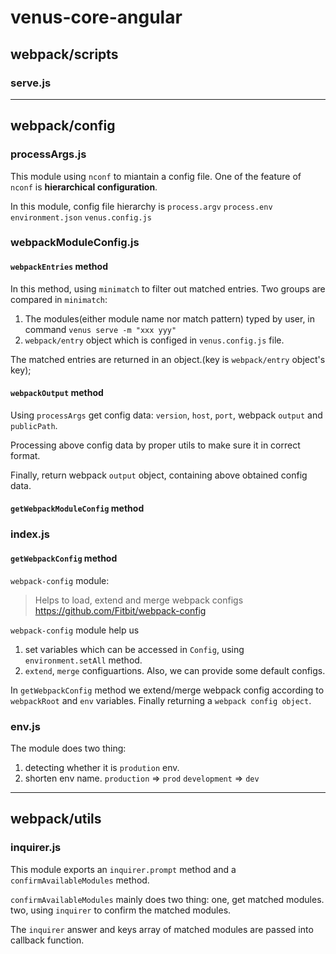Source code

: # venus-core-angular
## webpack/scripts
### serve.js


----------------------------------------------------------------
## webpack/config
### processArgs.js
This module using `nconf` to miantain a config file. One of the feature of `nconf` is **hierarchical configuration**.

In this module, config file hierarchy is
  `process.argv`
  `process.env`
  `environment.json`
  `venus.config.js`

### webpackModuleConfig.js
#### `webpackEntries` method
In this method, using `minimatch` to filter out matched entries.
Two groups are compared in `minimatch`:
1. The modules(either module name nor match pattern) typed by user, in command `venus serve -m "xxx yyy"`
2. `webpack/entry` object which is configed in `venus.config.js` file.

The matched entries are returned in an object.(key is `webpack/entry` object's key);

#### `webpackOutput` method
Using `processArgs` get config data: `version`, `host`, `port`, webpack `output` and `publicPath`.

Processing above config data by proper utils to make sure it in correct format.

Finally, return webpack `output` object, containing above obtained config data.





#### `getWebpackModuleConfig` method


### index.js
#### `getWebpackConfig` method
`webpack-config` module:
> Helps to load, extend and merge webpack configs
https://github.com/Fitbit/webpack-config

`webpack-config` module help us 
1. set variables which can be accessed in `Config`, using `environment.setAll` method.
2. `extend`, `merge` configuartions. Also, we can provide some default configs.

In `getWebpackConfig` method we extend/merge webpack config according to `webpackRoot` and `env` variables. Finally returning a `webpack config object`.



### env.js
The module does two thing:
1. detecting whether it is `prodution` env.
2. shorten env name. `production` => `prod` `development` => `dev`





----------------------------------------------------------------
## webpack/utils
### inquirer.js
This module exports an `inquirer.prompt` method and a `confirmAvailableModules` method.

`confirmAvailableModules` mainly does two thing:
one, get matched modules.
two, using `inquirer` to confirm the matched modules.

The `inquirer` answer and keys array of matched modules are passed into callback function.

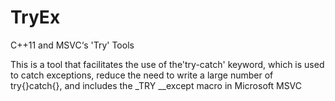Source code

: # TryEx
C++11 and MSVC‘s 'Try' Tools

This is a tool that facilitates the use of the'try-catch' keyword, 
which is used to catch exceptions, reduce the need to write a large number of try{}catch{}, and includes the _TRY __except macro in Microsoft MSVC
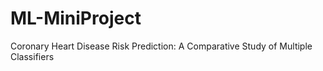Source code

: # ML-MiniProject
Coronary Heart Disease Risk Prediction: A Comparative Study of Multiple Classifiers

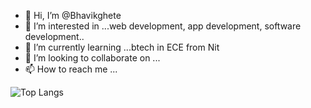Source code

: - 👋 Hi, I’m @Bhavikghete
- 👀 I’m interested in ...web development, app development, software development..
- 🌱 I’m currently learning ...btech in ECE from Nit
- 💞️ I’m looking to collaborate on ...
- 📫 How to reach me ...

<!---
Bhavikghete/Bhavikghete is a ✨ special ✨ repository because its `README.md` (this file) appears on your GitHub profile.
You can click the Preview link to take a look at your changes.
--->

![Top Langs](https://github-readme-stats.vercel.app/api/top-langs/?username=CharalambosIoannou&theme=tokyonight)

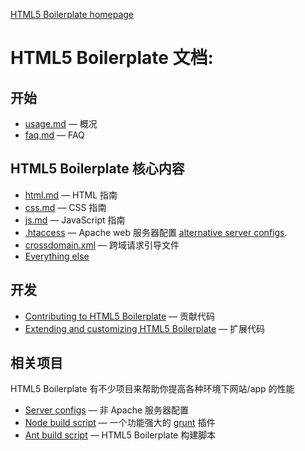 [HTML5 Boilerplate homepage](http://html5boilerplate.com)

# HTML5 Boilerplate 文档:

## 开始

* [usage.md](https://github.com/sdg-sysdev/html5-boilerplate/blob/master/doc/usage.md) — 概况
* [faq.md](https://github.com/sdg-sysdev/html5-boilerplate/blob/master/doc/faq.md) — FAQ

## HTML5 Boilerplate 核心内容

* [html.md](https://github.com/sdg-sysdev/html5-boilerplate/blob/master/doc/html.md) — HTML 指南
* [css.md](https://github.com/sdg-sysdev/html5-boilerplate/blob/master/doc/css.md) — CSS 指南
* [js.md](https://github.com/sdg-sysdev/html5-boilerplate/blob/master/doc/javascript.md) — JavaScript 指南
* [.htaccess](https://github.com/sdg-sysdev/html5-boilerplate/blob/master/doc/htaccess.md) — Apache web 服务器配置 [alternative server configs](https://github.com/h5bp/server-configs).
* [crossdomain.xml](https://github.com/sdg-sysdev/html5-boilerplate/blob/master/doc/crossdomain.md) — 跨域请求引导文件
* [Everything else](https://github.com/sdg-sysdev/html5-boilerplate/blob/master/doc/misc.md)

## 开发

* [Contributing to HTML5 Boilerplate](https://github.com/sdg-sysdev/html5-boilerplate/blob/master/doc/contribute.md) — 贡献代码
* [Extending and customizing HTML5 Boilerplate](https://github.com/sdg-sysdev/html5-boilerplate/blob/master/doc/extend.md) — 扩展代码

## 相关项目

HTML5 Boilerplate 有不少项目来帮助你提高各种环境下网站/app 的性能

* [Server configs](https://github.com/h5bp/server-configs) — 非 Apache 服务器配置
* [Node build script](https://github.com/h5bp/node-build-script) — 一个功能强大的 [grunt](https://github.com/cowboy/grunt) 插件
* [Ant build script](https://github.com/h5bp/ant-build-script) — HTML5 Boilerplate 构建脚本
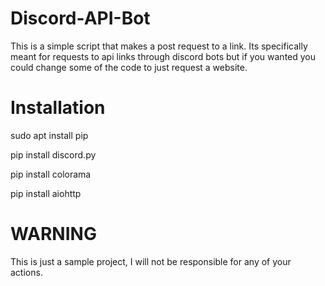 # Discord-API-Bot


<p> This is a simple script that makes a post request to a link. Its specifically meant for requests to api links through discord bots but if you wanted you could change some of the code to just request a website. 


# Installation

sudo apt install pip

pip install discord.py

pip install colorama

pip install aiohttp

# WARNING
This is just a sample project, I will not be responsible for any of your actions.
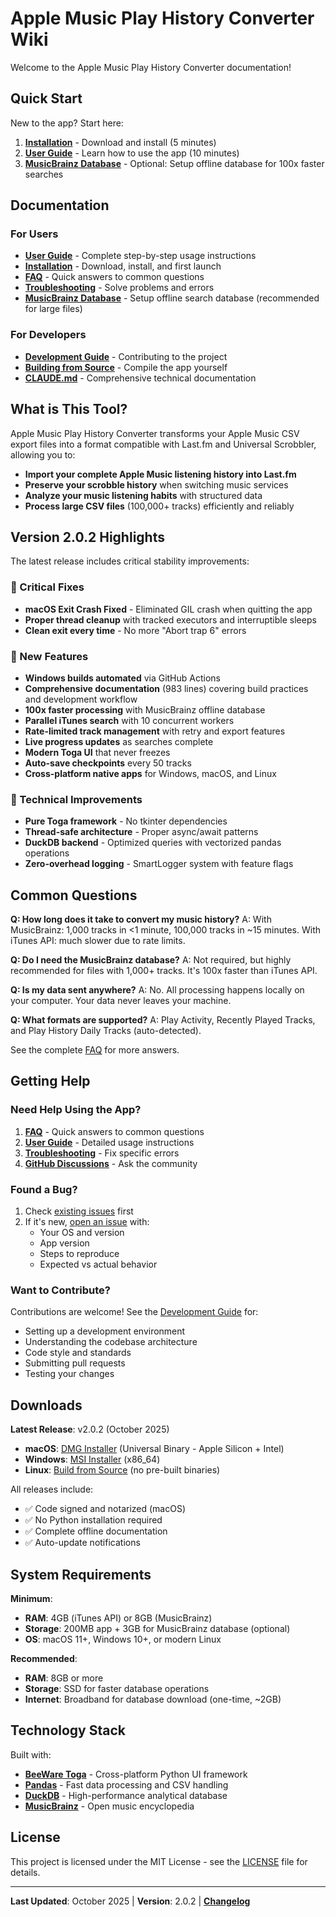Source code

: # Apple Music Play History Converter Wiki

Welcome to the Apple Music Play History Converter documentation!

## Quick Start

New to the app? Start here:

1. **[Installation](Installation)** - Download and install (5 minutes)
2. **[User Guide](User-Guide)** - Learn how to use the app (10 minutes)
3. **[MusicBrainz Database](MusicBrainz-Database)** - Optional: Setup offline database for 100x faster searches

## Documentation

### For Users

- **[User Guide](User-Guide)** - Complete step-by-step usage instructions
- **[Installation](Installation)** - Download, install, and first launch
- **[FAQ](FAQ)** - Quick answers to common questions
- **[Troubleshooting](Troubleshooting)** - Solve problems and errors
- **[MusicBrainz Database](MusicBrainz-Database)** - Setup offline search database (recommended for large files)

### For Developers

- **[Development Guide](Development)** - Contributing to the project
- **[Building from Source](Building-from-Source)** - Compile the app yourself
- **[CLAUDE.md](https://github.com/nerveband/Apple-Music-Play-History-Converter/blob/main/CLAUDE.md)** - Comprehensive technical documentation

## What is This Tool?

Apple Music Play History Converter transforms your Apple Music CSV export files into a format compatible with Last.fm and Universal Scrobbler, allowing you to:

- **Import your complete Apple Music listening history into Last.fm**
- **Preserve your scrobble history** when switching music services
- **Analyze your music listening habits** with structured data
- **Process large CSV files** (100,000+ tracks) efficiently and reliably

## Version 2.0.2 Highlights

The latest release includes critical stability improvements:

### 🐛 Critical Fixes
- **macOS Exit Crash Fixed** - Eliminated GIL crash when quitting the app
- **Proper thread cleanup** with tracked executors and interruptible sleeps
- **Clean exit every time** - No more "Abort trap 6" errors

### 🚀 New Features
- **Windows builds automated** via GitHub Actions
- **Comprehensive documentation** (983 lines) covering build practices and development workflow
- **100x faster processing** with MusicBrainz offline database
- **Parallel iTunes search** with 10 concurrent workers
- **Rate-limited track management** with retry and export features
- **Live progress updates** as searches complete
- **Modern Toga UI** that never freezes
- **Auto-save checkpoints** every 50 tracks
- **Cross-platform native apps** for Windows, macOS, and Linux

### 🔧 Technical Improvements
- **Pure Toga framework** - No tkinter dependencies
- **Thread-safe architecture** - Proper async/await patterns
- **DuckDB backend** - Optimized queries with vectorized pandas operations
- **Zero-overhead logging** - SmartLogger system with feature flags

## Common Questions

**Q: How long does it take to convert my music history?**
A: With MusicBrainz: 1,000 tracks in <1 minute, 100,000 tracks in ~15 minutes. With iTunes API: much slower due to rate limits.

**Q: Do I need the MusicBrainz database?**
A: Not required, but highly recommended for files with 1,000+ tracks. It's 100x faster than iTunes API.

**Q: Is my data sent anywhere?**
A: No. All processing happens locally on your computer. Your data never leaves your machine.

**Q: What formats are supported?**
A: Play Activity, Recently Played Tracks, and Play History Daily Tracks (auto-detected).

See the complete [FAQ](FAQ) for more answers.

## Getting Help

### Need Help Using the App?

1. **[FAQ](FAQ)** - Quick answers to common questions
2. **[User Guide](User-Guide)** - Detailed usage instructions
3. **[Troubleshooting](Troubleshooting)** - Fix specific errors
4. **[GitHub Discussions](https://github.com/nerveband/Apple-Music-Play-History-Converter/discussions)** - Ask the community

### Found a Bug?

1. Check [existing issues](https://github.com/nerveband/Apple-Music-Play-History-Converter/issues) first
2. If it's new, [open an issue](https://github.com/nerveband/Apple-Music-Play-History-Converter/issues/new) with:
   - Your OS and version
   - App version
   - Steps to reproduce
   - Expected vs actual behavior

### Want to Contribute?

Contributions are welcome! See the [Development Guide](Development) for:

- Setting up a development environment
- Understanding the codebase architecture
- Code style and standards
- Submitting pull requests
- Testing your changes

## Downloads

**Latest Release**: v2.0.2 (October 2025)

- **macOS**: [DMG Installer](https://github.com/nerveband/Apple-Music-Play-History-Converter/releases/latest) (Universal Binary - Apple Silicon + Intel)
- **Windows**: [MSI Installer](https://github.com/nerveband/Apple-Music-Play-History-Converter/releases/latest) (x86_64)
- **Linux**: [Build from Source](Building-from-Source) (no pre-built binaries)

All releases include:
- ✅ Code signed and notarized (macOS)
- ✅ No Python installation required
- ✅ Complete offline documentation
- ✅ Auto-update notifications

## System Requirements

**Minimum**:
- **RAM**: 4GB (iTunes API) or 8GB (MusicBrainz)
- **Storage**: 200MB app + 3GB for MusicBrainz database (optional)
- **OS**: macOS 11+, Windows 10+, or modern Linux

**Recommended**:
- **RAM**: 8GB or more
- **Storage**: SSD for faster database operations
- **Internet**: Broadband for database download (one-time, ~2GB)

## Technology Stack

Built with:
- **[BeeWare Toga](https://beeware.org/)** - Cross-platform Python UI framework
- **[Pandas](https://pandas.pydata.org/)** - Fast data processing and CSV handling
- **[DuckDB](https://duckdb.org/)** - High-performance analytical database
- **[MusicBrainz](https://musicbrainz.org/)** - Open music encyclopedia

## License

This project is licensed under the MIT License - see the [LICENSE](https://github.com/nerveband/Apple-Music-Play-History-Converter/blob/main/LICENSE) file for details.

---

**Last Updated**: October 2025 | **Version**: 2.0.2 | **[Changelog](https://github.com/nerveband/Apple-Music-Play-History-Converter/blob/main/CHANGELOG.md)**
━━━━━━━━━━
Exercise goal =>
If a line of the data above contains "just", copy it out.

Answer space =>
<p> This is a simple script that makes a post request to a link. Its specifically meant for requests to api links through discord bots but if you wanted you could change some of the code to just request a website. 
This is just a sample project, I will not be responsible for any of your actions.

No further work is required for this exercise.